I also reached out to Paul Greenberg, the author of Four Fish and American Catch, two excellent books about seafood. In Four Fish, Paul cited a 2004 study indicating that Seafood Watch had limited effect on fishing practices and went on to say:
In defense of Seafood Watch, I don’t believe that the program’s innovators thought seafood-advisory cards would actually change fish-consumption patterns. First and foremost, the ratings cards were conceived of as tools for public education. Prior to their introduction, relatively few people knew about the overfishing of bluefin tuna, the negative effects of farming Atlantic salmon, or even the existence of good fishing practices and bad ones.
By email, Paul added:
I’d venture that without Seafood Watch a lot of businesses, restaurants and government agencies would just go about their business as they choose without any moral compass at all. It’s good to have Watch watching in the end.
Fair enough. So what are my reservations? First, I'm skeptical about the power of the so-called green consumer. People tell pollsters that they want to shop responsibly, but few do.
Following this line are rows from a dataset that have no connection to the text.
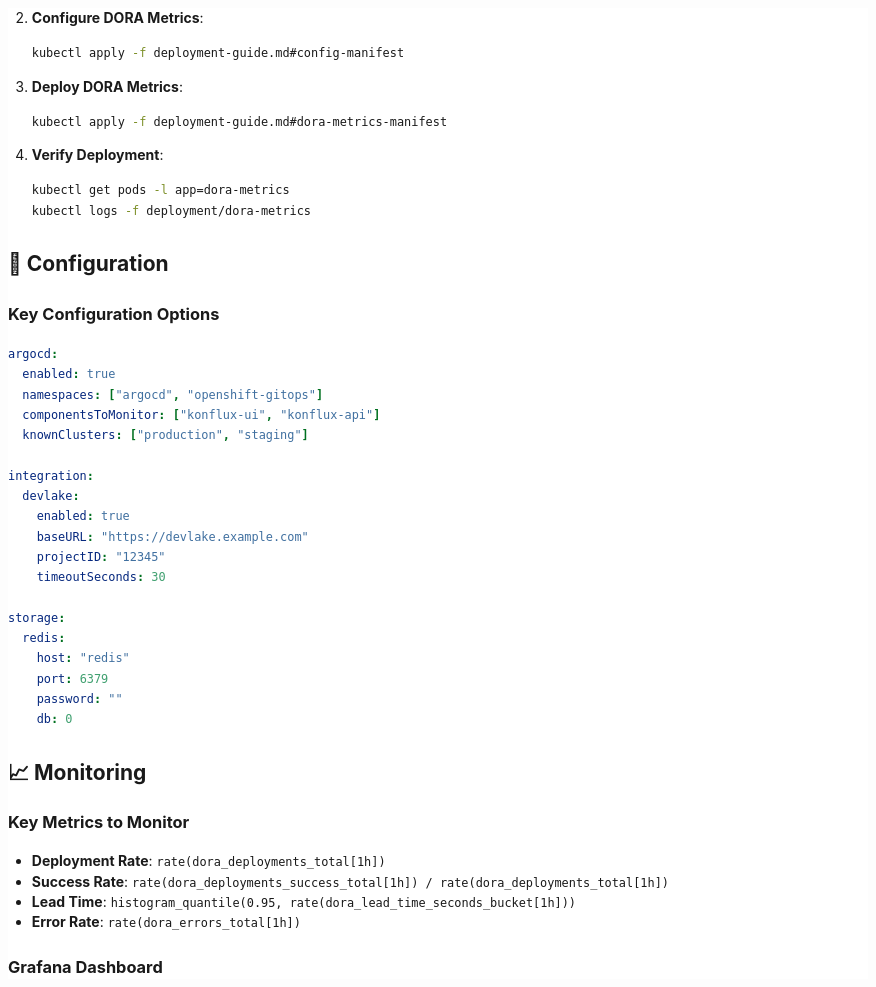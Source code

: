 2. **Configure DORA Metrics**:
   ```bash
   kubectl apply -f deployment-guide.md#config-manifest
   ```

3. **Deploy DORA Metrics**:
   ```bash
   kubectl apply -f deployment-guide.md#dora-metrics-manifest
   ```

4. **Verify Deployment**:
   ```bash
   kubectl get pods -l app=dora-metrics
   kubectl logs -f deployment/dora-metrics
   ```

## 🔧 Configuration

### Key Configuration Options

```yaml
argocd:
  enabled: true
  namespaces: ["argocd", "openshift-gitops"]
  componentsToMonitor: ["konflux-ui", "konflux-api"]
  knownClusters: ["production", "staging"]

integration:
  devlake:
    enabled: true
    baseURL: "https://devlake.example.com"
    projectID: "12345"
    timeoutSeconds: 30

storage:
  redis:
    host: "redis"
    port: 6379
    password: ""
    db: 0
```

## 📈 Monitoring

### Key Metrics to Monitor

- **Deployment Rate**: `rate(dora_deployments_total[1h])`
- **Success Rate**: `rate(dora_deployments_success_total[1h]) / rate(dora_deployments_total[1h])`
- **Lead Time**: `histogram_quantile(0.95, rate(dora_lead_time_seconds_bucket[1h]))`
- **Error Rate**: `rate(dora_errors_total[1h])`

### Grafana Dashboard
As Joel Makower of GreenBiz put it in a sobering 2013 column:
With the exception of some energy-saving devices, no green product has captured more than a tiny slice of the marketplace, at least in the U.S.
Think about it: No environmentally preferable car, carpet, cleaner, cosmetic, clothing, coffee, credit card or cell phone has captured more than 2 percent of its respective market.
This raises questions about Seafood Watch's consumer-facing work.
A GLOBAL PROBLEM
Second, even if masses of US consumers follow Seafood Watch's recommendations and avoid, say, bluefin tuna and shrimp farmed in Asia, sellers can turn to buyers elsewhere, particularly in Asia. By 2030, roughly 70 percent of fish will be consumed in Asia, according to a World Bank report. Like fighting climate change, protecting the oceans requires a coordinated global effort.
The Seafood Watch people have, not surprisingly, thought about all this. Increasingly, they work with companies that take a long term view of their self-interest and want to assure a sustainable supply of seafood. North American retailers with seafood commitments to Seafood Watch or to other standard-setting NGOs now account for 86 percent of the US market, the group says. "We have powerful businesses engaged," Kemmerly said. Hence, Seafood Watch is less dependent on fickle consumers.
Seafood Watch is also going global. The organization recently got what it calls a "transformational" $10-million, five-year grant from the family foundation of Eric and Wendy Schmidt to expand the international scope of its work. Seafood Watch is already working with governments in southeast Asia to improve aquaculture practices.
My takeaways: I'm an admirer of the aquarium and Seafood Watch. I'm pretty sure they are making a difference. I'd like to see more evidence. Maybe there are better ways--policy advocacy? buying up catch shares? campaigns focusing on small-scale fishers?--to protect ocean life. It's hard to know. And that's a shame.